Gourley works at Galson Auto and got a call from someone posing as a CenterPoint representative. They were threatening to turn off service at the shop in just a matter of minutes if she didn't make a payment.

"It's always possible that you've made an error. At first, I was concerned about it, because I don't want to let my employer down," she said.

Across town, the same thing was happening to Ray Moon at his Beechnut Auto shop.

"I said, 'How much do you think I owe you? Oh, it's about $1,100 and some odd dollars.' I need to pay that in the next 30 minutes or they're going to turn off my electricity," Moon said.

It was the same high-pressure tactic: pay now or service would be cut off.

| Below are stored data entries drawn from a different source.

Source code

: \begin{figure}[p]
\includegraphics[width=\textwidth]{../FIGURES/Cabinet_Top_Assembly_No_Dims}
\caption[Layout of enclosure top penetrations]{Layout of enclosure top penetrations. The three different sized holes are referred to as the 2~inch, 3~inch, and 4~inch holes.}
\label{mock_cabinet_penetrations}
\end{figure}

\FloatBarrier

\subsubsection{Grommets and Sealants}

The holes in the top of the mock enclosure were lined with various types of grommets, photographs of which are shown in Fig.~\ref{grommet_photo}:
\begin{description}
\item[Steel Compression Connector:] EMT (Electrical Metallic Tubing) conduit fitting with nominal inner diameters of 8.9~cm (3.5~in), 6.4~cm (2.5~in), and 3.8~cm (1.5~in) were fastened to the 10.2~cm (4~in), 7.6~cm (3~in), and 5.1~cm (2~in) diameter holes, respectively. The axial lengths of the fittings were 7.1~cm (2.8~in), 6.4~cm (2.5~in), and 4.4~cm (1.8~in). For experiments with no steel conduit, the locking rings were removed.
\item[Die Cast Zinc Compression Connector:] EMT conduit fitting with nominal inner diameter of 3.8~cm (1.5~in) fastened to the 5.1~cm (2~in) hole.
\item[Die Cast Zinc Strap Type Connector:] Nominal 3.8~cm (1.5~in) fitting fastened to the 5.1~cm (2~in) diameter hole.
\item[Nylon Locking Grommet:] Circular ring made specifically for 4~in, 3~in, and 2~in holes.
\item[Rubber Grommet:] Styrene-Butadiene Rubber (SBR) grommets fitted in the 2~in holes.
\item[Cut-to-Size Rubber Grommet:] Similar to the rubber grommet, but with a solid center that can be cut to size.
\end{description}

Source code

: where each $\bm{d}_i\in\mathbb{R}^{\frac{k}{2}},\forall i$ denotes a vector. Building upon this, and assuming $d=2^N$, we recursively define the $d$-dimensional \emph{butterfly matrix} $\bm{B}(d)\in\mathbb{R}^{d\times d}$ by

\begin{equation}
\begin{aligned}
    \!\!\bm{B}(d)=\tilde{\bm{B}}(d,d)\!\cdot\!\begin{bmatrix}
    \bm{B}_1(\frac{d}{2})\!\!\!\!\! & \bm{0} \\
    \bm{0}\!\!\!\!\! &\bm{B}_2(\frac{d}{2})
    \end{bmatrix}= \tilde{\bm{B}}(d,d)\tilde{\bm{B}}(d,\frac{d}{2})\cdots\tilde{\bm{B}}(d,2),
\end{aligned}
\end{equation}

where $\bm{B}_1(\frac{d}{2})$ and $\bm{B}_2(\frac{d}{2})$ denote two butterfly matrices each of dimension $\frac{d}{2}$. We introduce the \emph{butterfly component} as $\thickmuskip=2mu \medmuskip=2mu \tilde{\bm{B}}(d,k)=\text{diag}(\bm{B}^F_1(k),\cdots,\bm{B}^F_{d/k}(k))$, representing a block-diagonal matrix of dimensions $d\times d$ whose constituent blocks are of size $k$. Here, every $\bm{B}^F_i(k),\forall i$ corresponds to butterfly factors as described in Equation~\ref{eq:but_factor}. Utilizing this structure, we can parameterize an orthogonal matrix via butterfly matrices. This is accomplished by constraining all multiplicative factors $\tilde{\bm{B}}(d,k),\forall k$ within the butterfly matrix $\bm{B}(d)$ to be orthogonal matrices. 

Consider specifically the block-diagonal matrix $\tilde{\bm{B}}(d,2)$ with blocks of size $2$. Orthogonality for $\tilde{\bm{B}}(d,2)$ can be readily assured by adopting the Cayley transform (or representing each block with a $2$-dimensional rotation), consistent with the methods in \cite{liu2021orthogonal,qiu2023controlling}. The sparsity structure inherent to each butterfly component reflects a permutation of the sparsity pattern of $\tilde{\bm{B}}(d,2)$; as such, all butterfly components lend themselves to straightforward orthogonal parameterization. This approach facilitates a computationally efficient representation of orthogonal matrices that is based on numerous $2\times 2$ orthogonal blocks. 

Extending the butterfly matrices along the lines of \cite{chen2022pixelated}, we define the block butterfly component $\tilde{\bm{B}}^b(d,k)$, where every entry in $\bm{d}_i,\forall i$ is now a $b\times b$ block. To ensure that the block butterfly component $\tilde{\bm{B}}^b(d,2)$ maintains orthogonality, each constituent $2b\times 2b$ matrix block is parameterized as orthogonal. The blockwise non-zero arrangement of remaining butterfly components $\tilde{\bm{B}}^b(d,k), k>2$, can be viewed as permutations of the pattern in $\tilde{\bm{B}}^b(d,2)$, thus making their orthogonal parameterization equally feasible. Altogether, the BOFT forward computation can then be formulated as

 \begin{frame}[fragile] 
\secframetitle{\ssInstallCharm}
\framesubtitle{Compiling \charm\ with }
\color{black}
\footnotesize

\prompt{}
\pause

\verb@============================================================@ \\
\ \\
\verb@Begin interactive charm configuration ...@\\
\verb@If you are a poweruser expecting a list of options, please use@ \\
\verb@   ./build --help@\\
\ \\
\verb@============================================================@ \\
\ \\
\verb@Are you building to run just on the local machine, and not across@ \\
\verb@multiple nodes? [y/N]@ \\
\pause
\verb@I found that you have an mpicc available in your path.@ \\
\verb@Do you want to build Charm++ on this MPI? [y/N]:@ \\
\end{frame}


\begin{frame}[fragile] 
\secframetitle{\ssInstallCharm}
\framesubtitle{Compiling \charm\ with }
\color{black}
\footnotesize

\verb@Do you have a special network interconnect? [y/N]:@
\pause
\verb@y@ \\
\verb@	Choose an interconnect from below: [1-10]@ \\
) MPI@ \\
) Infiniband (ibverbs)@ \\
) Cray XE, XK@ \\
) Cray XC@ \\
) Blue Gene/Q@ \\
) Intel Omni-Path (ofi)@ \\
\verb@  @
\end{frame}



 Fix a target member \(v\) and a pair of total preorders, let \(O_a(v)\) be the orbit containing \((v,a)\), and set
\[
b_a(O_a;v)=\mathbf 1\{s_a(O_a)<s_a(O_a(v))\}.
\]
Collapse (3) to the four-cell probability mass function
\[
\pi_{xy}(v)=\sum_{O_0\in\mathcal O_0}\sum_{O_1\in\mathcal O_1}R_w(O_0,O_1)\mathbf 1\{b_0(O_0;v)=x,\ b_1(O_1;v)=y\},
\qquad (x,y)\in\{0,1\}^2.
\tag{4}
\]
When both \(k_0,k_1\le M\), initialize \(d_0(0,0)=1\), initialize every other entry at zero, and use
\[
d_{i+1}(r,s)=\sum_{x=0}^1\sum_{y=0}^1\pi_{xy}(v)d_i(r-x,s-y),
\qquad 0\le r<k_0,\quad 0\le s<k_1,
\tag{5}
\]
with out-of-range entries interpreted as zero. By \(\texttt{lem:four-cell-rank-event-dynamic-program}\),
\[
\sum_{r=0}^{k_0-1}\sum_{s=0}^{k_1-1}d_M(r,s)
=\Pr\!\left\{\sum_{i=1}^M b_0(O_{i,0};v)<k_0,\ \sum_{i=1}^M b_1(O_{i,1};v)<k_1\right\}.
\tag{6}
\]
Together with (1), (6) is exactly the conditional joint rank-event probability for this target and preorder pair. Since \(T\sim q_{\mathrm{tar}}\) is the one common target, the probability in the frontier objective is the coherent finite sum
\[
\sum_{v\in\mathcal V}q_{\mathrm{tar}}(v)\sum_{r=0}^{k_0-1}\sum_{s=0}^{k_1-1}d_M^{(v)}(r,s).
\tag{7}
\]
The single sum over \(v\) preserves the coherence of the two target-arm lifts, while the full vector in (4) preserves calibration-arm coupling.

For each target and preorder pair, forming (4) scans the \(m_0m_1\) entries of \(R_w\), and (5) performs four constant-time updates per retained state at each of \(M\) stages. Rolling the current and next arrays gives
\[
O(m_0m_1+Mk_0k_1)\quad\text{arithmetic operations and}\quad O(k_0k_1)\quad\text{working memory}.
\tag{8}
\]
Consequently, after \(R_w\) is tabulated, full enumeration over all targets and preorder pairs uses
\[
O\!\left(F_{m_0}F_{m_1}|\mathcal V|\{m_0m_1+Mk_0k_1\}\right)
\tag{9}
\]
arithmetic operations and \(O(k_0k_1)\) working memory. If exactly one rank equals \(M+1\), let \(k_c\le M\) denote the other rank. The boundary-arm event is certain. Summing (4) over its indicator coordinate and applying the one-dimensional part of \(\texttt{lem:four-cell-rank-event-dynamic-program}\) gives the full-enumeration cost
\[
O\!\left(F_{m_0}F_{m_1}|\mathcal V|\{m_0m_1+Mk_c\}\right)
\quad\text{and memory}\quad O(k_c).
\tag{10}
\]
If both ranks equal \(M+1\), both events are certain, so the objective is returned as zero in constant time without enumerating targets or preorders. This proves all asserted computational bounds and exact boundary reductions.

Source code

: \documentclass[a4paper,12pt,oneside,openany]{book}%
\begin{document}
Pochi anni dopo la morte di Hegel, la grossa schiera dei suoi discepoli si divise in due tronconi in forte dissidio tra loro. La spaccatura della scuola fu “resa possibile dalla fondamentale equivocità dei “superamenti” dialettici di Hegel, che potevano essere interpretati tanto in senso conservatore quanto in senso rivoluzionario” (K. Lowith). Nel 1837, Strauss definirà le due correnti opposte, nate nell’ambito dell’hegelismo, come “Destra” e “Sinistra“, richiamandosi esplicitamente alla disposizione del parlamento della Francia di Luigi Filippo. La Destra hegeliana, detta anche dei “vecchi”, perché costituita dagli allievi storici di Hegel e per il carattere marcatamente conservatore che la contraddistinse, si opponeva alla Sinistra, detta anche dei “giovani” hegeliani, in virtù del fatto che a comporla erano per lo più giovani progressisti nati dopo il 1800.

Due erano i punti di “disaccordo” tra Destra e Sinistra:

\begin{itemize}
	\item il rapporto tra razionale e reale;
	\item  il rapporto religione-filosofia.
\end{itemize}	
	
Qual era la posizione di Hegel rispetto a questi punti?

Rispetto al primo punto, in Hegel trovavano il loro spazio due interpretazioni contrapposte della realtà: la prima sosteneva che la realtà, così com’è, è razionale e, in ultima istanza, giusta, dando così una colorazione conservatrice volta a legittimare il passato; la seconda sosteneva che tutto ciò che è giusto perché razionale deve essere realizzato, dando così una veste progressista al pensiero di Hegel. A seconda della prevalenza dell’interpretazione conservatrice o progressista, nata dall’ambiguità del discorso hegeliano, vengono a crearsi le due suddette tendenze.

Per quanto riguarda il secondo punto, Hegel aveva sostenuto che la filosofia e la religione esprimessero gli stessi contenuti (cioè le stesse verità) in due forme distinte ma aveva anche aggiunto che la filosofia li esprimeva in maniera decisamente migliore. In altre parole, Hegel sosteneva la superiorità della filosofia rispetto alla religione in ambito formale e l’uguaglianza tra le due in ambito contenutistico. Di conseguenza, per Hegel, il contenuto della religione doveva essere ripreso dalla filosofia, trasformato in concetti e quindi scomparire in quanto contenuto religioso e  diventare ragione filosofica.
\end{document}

In both these cases, the caller didn't have basic account information so the businesses were not fooled.

"I said, 'What account number are we talking about?' and he said, 'You're account is blocked," Gourley said. "He was really aggressive and that's when I said. 'Oh, this is fake.' And I just hung up."

The payment phone number given to the businesses led to an automated system that seemed capable of accepting payments but not transferring callers to a real person.

ABC13 was contacted by a few other businesses saying the same trick was tried on them. CenterPoint warns caller IDs can be tricked, so if a customer has doubts about a suspicious call, they should simply hang up and call the number printed on the actual bill.

"Of course, I'm wanting to catch the bad guys and I'm also wanting people to be warned that this is out there," Gourley said.

"Hopefully, karma comes back and gets them," Moon said.